El día de la llegada a puerto español, tras una semana de navegación ante el cierre de otros puertos, Sandrine lo celebraba a grito de ‘boza’ y consolaba a parte del equipo humanitario, despidiéndose a ritmo de “No woman, no cry”, la mítica canción de Bob Marley. Podría decirse que su optimismo es una especie de antídoto a una vida no exenta de sufrimiento. Según relata, a principios de 2018, tomó “apresuradamente” una barca desde Camerún hasta Nigeria, huyendo con sus tres hijos de las tensiones políticas en las regiones del suroeste y noroeste del país, que están al borde de desencadenar en una guerra civil y cuya violencia ha provocado el desplazamiento interno de más de 437.000 personas, según Naciones Unidas.
De ahí, atravesaron Nigeria, después Níger. Finalmente llegaron a la frontera Libia, donde permanecieron meses “encarcelados” y fueron “golpeados y sometidos a muchas otras cosas horribles”, relata esta madre de familia sin querer profundizar en los recuerdos de ese calvario. “Una noche, con la ayuda de otro prisionero, nos escapamos de la prisión donde nos tenían reclutados en Libia. Él subió a la pared y luego me pidió que le fuera pasando a los niños, pero, desafortunadamente, los guardias me vieron y él escapó solo con mi hijo”. Un mes más tarde, ella y sus hijas de seis y ocho años también consiguieron zafar.
Lo cuenta frente al mar, esta vez en tierra, en una ciudad costera andaluza donde vive con las pequeñas y espera ansiosa la reagrupación de su hijo mayor que, con tan solo 11 años, está en Malta después de haber cruzado el Mediterráneo. “No paraba de rezar. Mis hijas y yo, cantábamos a dios en la barca. Es un milagro que estemos vivos”, repite emocionada, con la voz entrecortada al enterarse que forma parte del último rescate -hasta la fecha- efectuado por Proactiva Open Arms.

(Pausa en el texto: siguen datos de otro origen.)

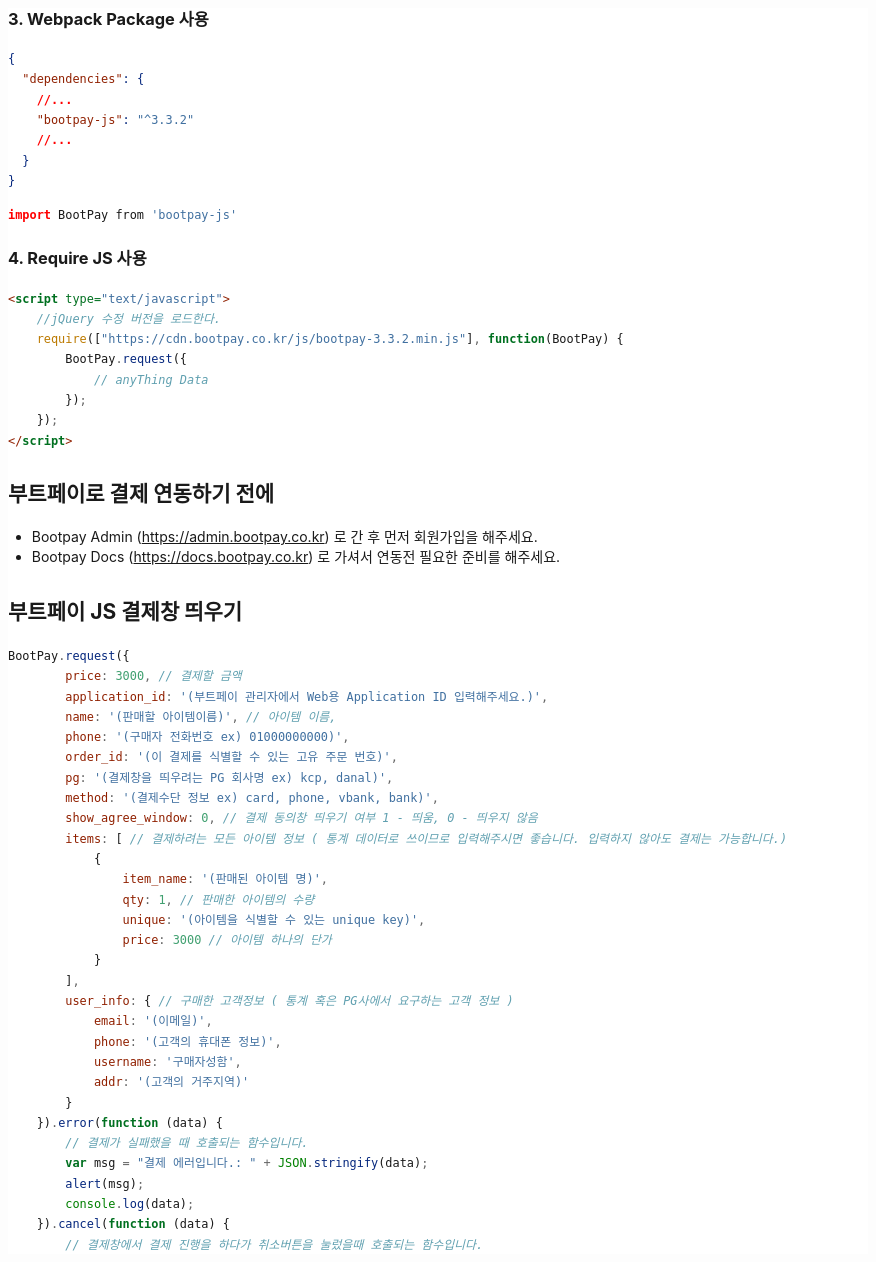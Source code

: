 ### 3. Webpack Package 사용
```json
{
  "dependencies": {
    //...
    "bootpay-js": "^3.3.2"
    //...
  }
}
```

```coffeescript
import BootPay from 'bootpay-js'
```

### 4. Require JS 사용
```html
<script type="text/javascript">
    //jQuery 수정 버전을 로드한다.
    require(["https://cdn.bootpay.co.kr/js/bootpay-3.3.2.min.js"], function(BootPay) {
        BootPay.request({
            // anyThing Data
        });
    });
</script>
```

## 부트페이로 결제 연동하기 전에
* Bootpay Admin (https://admin.bootpay.co.kr) 로 간 후 먼저 회원가입을 해주세요.
* Bootpay Docs (https://docs.bootpay.co.kr) 로 가셔서 연동전 필요한 준비를 해주세요.

## 부트페이 JS 결제창 띄우기
```javascript
BootPay.request({
        price: 3000, // 결제할 금액
        application_id: '(부트페이 관리자에서 Web용 Application ID 입력해주세요.)',
        name: '(판매할 아이템이름)', // 아이템 이름,
        phone: '(구매자 전화번호 ex) 01000000000)',
        order_id: '(이 결제를 식별할 수 있는 고유 주문 번호)',
        pg: '(결제창을 띄우려는 PG 회사명 ex) kcp, danal)',
        method: '(결제수단 정보 ex) card, phone, vbank, bank)',
        show_agree_window: 0, // 결제 동의창 띄우기 여부 1 - 띄움, 0 - 띄우지 않음
        items: [ // 결제하려는 모든 아이템 정보 ( 통계 데이터로 쓰이므로 입력해주시면 좋습니다. 입력하지 않아도 결제는 가능합니다.)
            {
                item_name: '(판매된 아이템 명)',
                qty: 1, // 판매한 아이템의 수량
                unique: '(아이템을 식별할 수 있는 unique key)', 
                price: 3000 // 아이템 하나의 단가
            }
        ],
        user_info: { // 구매한 고객정보 ( 통계 혹은 PG사에서 요구하는 고객 정보 )
            email: '(이메일)',
            phone: '(고객의 휴대폰 정보)',                        
            username: '구매자성함',
            addr: '(고객의 거주지역)'
        }
    }).error(function (data) { 
        // 결제가 실패했을 때 호출되는 함수입니다.
        var msg = "결제 에러입니다.: " + JSON.stringify(data);
        alert(msg);
        console.log(data);
    }).cancel(function (data) {
        // 결제창에서 결제 진행을 하다가 취소버튼을 눌렀을때 호출되는 함수입니다.
```
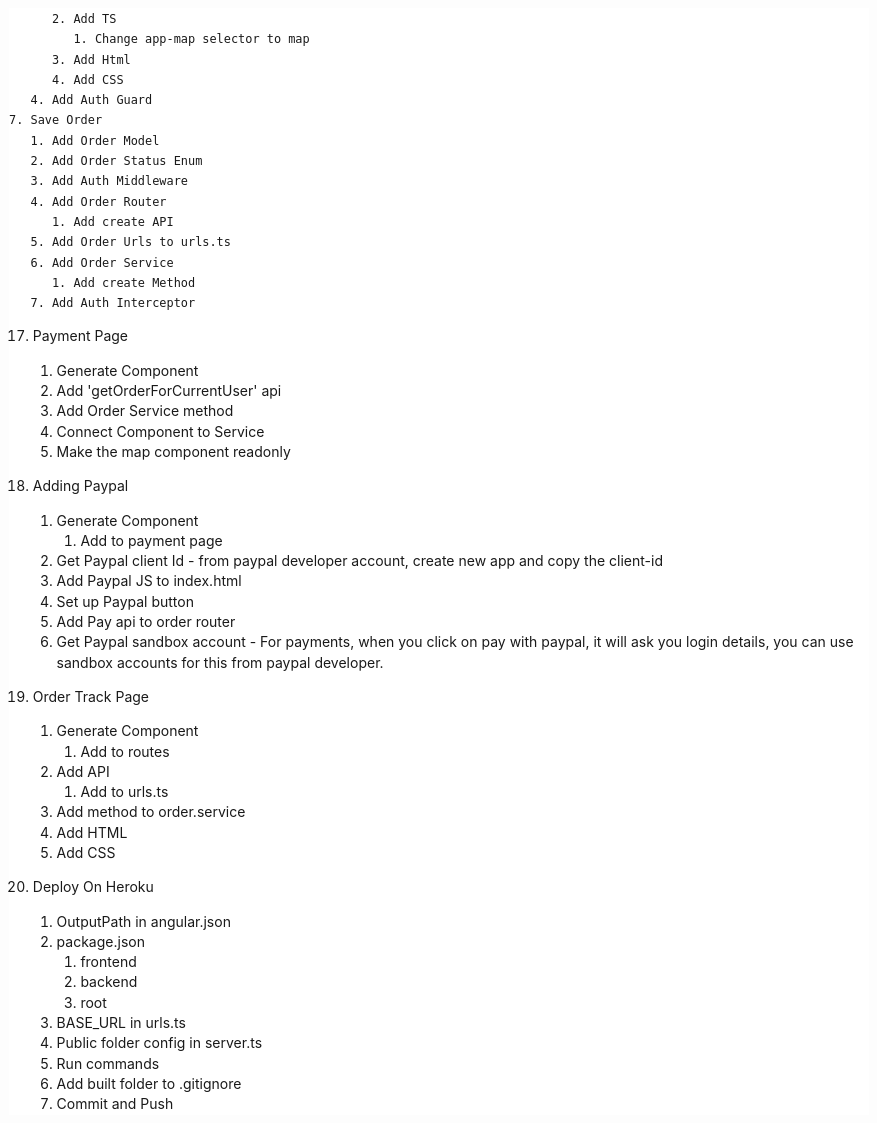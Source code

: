           2. Add TS
             1. Change app-map selector to map
          3. Add Html
          4. Add CSS
       4. Add Auth Guard
    7. Save Order
       1. Add Order Model
       2. Add Order Status Enum
       3. Add Auth Middleware
       4. Add Order Router
          1. Add create API
       5. Add Order Urls to urls.ts
       6. Add Order Service
          1. Add create Method
       7. Add Auth Interceptor

17. Payment Page

    1. Generate Component
    2. Add 'getOrderForCurrentUser' api
    3. Add Order Service method
    4. Connect Component to Service
    5. Make the map component readonly

18. Adding Paypal

    1. Generate Component
       1. Add to payment page
    2. Get Paypal client Id - from paypal developer account, create new app and copy the client-id
    3. Add Paypal JS to index.html
    4. Set up Paypal button
    5. Add Pay api to order router
    6. Get Paypal sandbox account - For payments, when you click on pay with paypal, it will
       ask you login details, you can use sandbox accounts for this from paypal developer.

19. Order Track Page

    1. Generate Component
       1. Add to routes
    2. Add API
       1. Add to urls.ts
    3. Add method to order.service
    4. Add HTML
    5. Add CSS

20. Deploy On Heroku

    1. OutputPath in angular.json
    2. package.json
       1. frontend
       2. backend
       3. root
    3. BASE_URL in urls.ts
    4. Public folder config in server.ts
    5. Run commands
    6. Add built folder to .gitignore
    7. Commit and Push
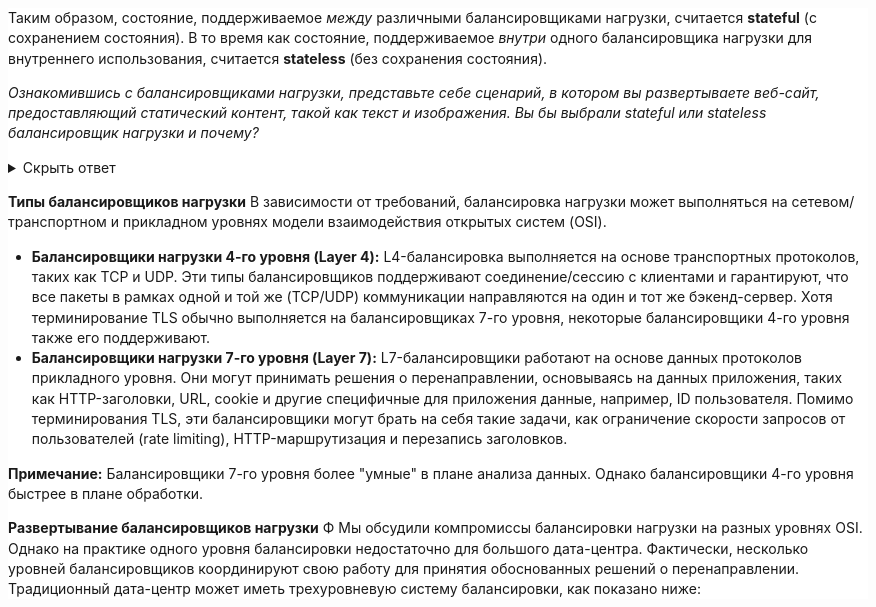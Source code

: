 Таким образом, состояние, поддерживаемое *между* различными балансировщиками нагрузки, считается **stateful** (с сохранением состояния). В
то время как состояние, поддерживаемое *внутри* одного балансировщика нагрузки для внутреннего использования, считается **stateless** (без
сохранения состояния).

*Ознакомившись с балансировщиками нагрузки, представьте себе сценарий, в котором вы развертываете веб-сайт, предоставляющий статический
контент, такой как текст и изображения. Вы бы выбрали stateful или stateless балансировщик нагрузки и почему?*

<details><summary>Скрыть ответ</summary></details>


**Типы балансировщиков нагрузки**
В зависимости от требований, балансировка нагрузки может выполняться на сетевом/транспортном и прикладном уровнях модели взаимодействия
открытых систем (OSI).

* **Балансировщики нагрузки 4-го уровня (Layer 4):** L4-балансировка выполняется на основе транспортных протоколов, таких как TCP и UDP. Эти
  типы балансировщиков поддерживают соединение/сессию с клиентами и гарантируют, что все пакеты в рамках одной и той же (TCP/UDP)
  коммуникации направляются на один и тот же бэкенд-сервер. Хотя терминирование TLS обычно выполняется на балансировщиках 7-го уровня,
  некоторые балансировщики 4-го уровня также его поддерживают.
* **Балансировщики нагрузки 7-го уровня (Layer 7):** L7-балансировщики работают на основе данных протоколов прикладного уровня. Они могут
  принимать решения о перенаправлении, основываясь на данных приложения, таких как HTTP-заголовки, URL, cookie и другие специфичные для
  приложения данные, например, ID пользователя. Помимо терминирования TLS, эти балансировщики могут брать на себя такие задачи, как
  ограничение скорости запросов от пользователей (rate limiting), HTTP-маршрутизация и перезапись заголовков.

**Примечание:** Балансировщики 7-го уровня более "умные" в плане анализа данных. Однако балансировщики 4-го уровня быстрее в плане
обработки.

**Развертывание балансировщиков нагрузки**
Ф
Мы обсудили компромиссы балансировки нагрузки на разных уровнях OSI. Однако на практике одного уровня балансировки недостаточно для большого
дата-центра. Фактически, несколько уровней балансировщиков координируют свою работу для принятия обоснованных решений о перенаправлении.
Традиционный дата-центр может иметь трехуровневую систему балансировки, как показано ниже:
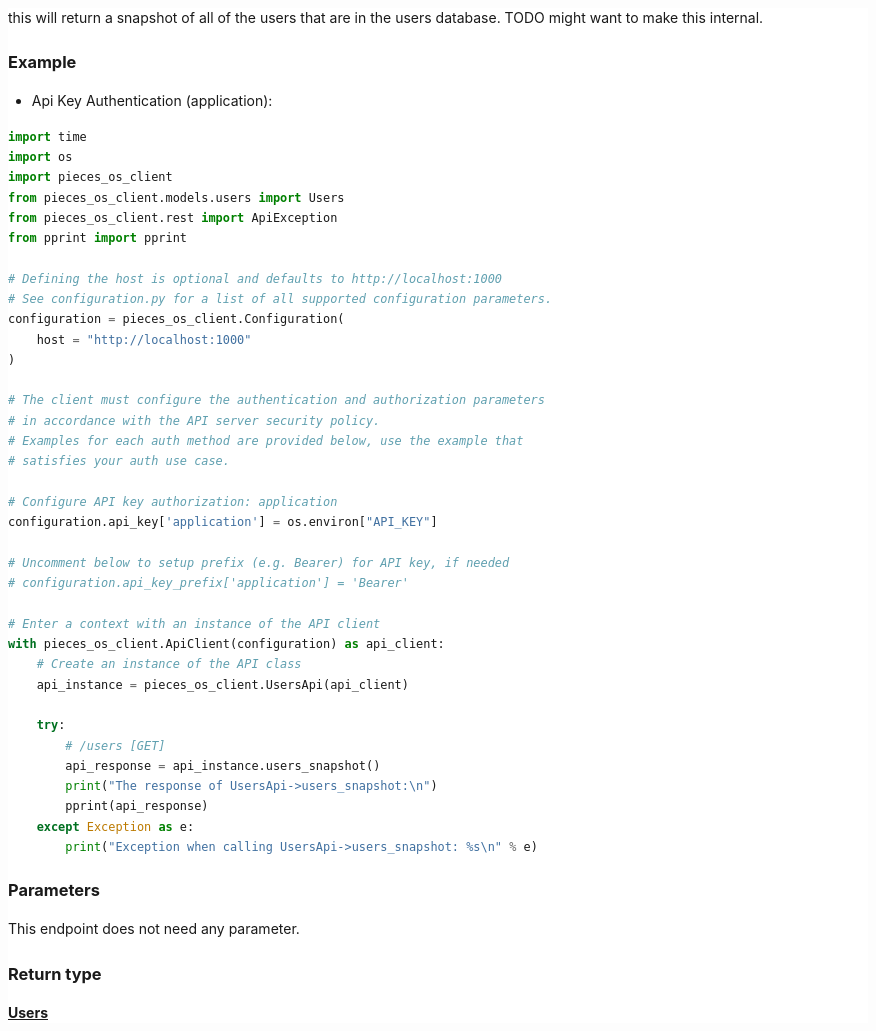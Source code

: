 this will return a snapshot of all of the users that are in the users database. TODO might want to make this internal.

### Example

* Api Key Authentication (application):
```python
import time
import os
import pieces_os_client
from pieces_os_client.models.users import Users
from pieces_os_client.rest import ApiException
from pprint import pprint

# Defining the host is optional and defaults to http://localhost:1000
# See configuration.py for a list of all supported configuration parameters.
configuration = pieces_os_client.Configuration(
    host = "http://localhost:1000"
)

# The client must configure the authentication and authorization parameters
# in accordance with the API server security policy.
# Examples for each auth method are provided below, use the example that
# satisfies your auth use case.

# Configure API key authorization: application
configuration.api_key['application'] = os.environ["API_KEY"]

# Uncomment below to setup prefix (e.g. Bearer) for API key, if needed
# configuration.api_key_prefix['application'] = 'Bearer'

# Enter a context with an instance of the API client
with pieces_os_client.ApiClient(configuration) as api_client:
    # Create an instance of the API class
    api_instance = pieces_os_client.UsersApi(api_client)

    try:
        # /users [GET]
        api_response = api_instance.users_snapshot()
        print("The response of UsersApi->users_snapshot:\n")
        pprint(api_response)
    except Exception as e:
        print("Exception when calling UsersApi->users_snapshot: %s\n" % e)
```



### Parameters
This endpoint does not need any parameter.

### Return type

[**Users**](Users.md)
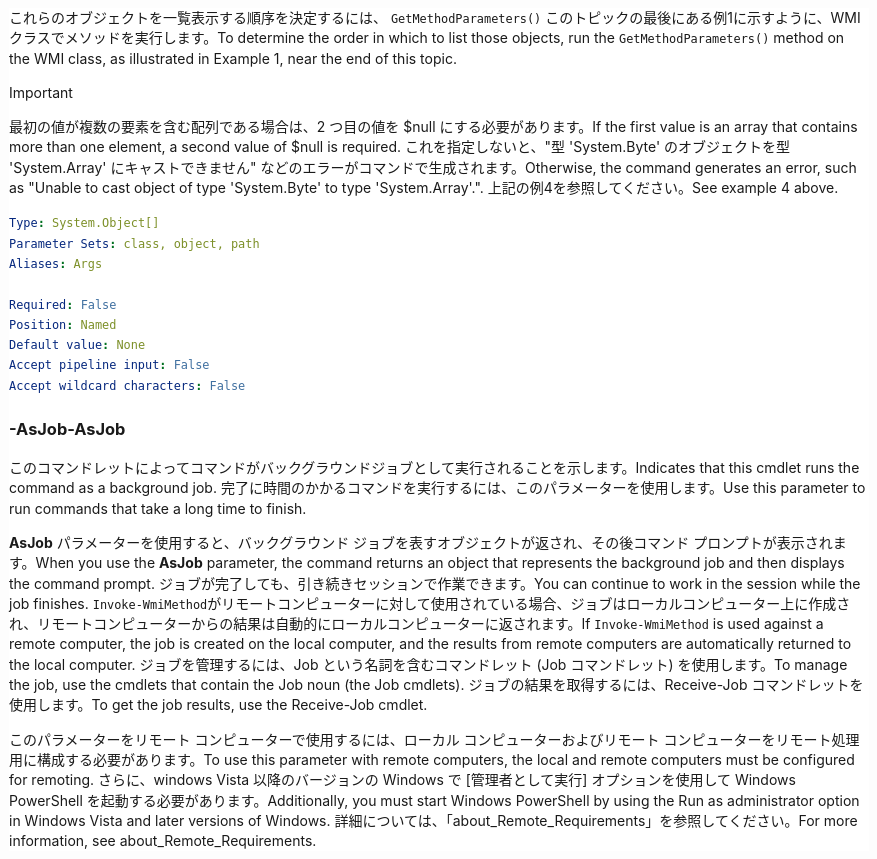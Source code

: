 <span data-ttu-id="3062a-137">これらのオブジェクトを一覧表示する順序を決定するには、 `GetMethodParameters()` このトピックの最後にある例1に示すように、WMI クラスでメソッドを実行します。</span><span class="sxs-lookup"><span data-stu-id="3062a-137">To determine the order in which to list those objects, run the `GetMethodParameters()` method on the WMI class, as illustrated in Example 1, near the end of this topic.</span></span>

> [!IMPORTANT]
> <span data-ttu-id="3062a-138">最初の値が複数の要素を含む配列である場合は、2 つ目の値を $null にする必要があります。</span><span class="sxs-lookup"><span data-stu-id="3062a-138">If the first value is an array that contains more than one element, a second value of $null is required.</span></span> <span data-ttu-id="3062a-139">これを指定しないと、"型 'System.Byte' のオブジェクトを型 'System.Array' にキャストできません" などのエラーがコマンドで生成されます。</span><span class="sxs-lookup"><span data-stu-id="3062a-139">Otherwise, the command generates an error, such as "Unable to cast object of type 'System.Byte' to type 'System.Array'.".</span></span> <span data-ttu-id="3062a-140">上記の例4を参照してください。</span><span class="sxs-lookup"><span data-stu-id="3062a-140">See example 4 above.</span></span>

```yaml
Type: System.Object[]
Parameter Sets: class, object, path
Aliases: Args

Required: False
Position: Named
Default value: None
Accept pipeline input: False
Accept wildcard characters: False
```

### <span data-ttu-id="3062a-141">-AsJob</span><span class="sxs-lookup"><span data-stu-id="3062a-141">-AsJob</span></span>

<span data-ttu-id="3062a-142">このコマンドレットによってコマンドがバックグラウンドジョブとして実行されることを示します。</span><span class="sxs-lookup"><span data-stu-id="3062a-142">Indicates that this cmdlet runs the command as a background job.</span></span> <span data-ttu-id="3062a-143">完了に時間のかかるコマンドを実行するには、このパラメーターを使用します。</span><span class="sxs-lookup"><span data-stu-id="3062a-143">Use this parameter to run commands that take a long time to finish.</span></span>

<span data-ttu-id="3062a-144">**AsJob** パラメーターを使用すると、バックグラウンド ジョブを表すオブジェクトが返され、その後コマンド プロンプトが表示されます。</span><span class="sxs-lookup"><span data-stu-id="3062a-144">When you use the **AsJob** parameter, the command returns an object that represents the background job and then displays the command prompt.</span></span> <span data-ttu-id="3062a-145">ジョブが完了しても、引き続きセッションで作業できます。</span><span class="sxs-lookup"><span data-stu-id="3062a-145">You can continue to work in the session while the job finishes.</span></span> <span data-ttu-id="3062a-146">`Invoke-WmiMethod`がリモートコンピューターに対して使用されている場合、ジョブはローカルコンピューター上に作成され、リモートコンピューターからの結果は自動的にローカルコンピューターに返されます。</span><span class="sxs-lookup"><span data-stu-id="3062a-146">If `Invoke-WmiMethod` is used against a remote computer, the job is created on the local computer, and the results from remote computers are automatically returned to the local computer.</span></span> <span data-ttu-id="3062a-147">ジョブを管理するには、Job という名詞を含むコマンドレット (Job コマンドレット) を使用します。</span><span class="sxs-lookup"><span data-stu-id="3062a-147">To manage the job, use the cmdlets that contain the Job noun (the Job cmdlets).</span></span> <span data-ttu-id="3062a-148">ジョブの結果を取得するには、Receive-Job コマンドレットを使用します。</span><span class="sxs-lookup"><span data-stu-id="3062a-148">To get the job results, use the Receive-Job cmdlet.</span></span>

<span data-ttu-id="3062a-149">このパラメーターをリモート コンピューターで使用するには、ローカル コンピューターおよびリモート コンピューターをリモート処理用に構成する必要があります。</span><span class="sxs-lookup"><span data-stu-id="3062a-149">To use this parameter with remote computers, the local and remote computers must be configured for remoting.</span></span> <span data-ttu-id="3062a-150">さらに、windows Vista 以降のバージョンの Windows で [管理者として実行] オプションを使用して Windows PowerShell を起動する必要があります。</span><span class="sxs-lookup"><span data-stu-id="3062a-150">Additionally, you must start Windows PowerShell by using the Run as administrator option in Windows Vista and later versions of Windows.</span></span> <span data-ttu-id="3062a-151">詳細については、「about_Remote_Requirements」を参照してください。</span><span class="sxs-lookup"><span data-stu-id="3062a-151">For more information, see about_Remote_Requirements.</span></span>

Abdi, somalí de 19 años nacido en un campo de refugiados en Kenia, la escucha atentamente. Sabe de lo que habla. El joven es otro de los últimos supervivientes. El pasado 22 de junio se reencontraron por primera vez y celebraron estar vivos. “Algunos compatriotas -también rescatados- se fueron a Francia u otros países, pero yo estoy feliz aquí, me gusta mucho España”, reconoce en un perfecto español que ha logrado en tan solo seis meses.
Y es que, aunque tiene habilidad para los idiomas, no escatima en esfuerzos para reanudar su vida y aspiraciones. Juega al fútbol, le encanta la fotografía y quiere ser voluntario de CEAR, pero, además, una de las primeras cosas que hizo al llegar fue sacarse el carnet de la biblioteca. “Al principio me pusieron problemas porque todavía no tengo la tarjeta roja”, cuenta con cierta decepción, aunque sin dejar que esta traba administrativa le arrastre a la frustración. Todo lo contrario. Tiene planes de futuro, entre ellos escribir un libro sobre su propia historia, la de “toda una vida como refugiado” y el periplo que le ha traído hasta aquí. Quién sabe si un día ese libro colgará de una de las estanterías de la biblioteca que hoy frecuenta.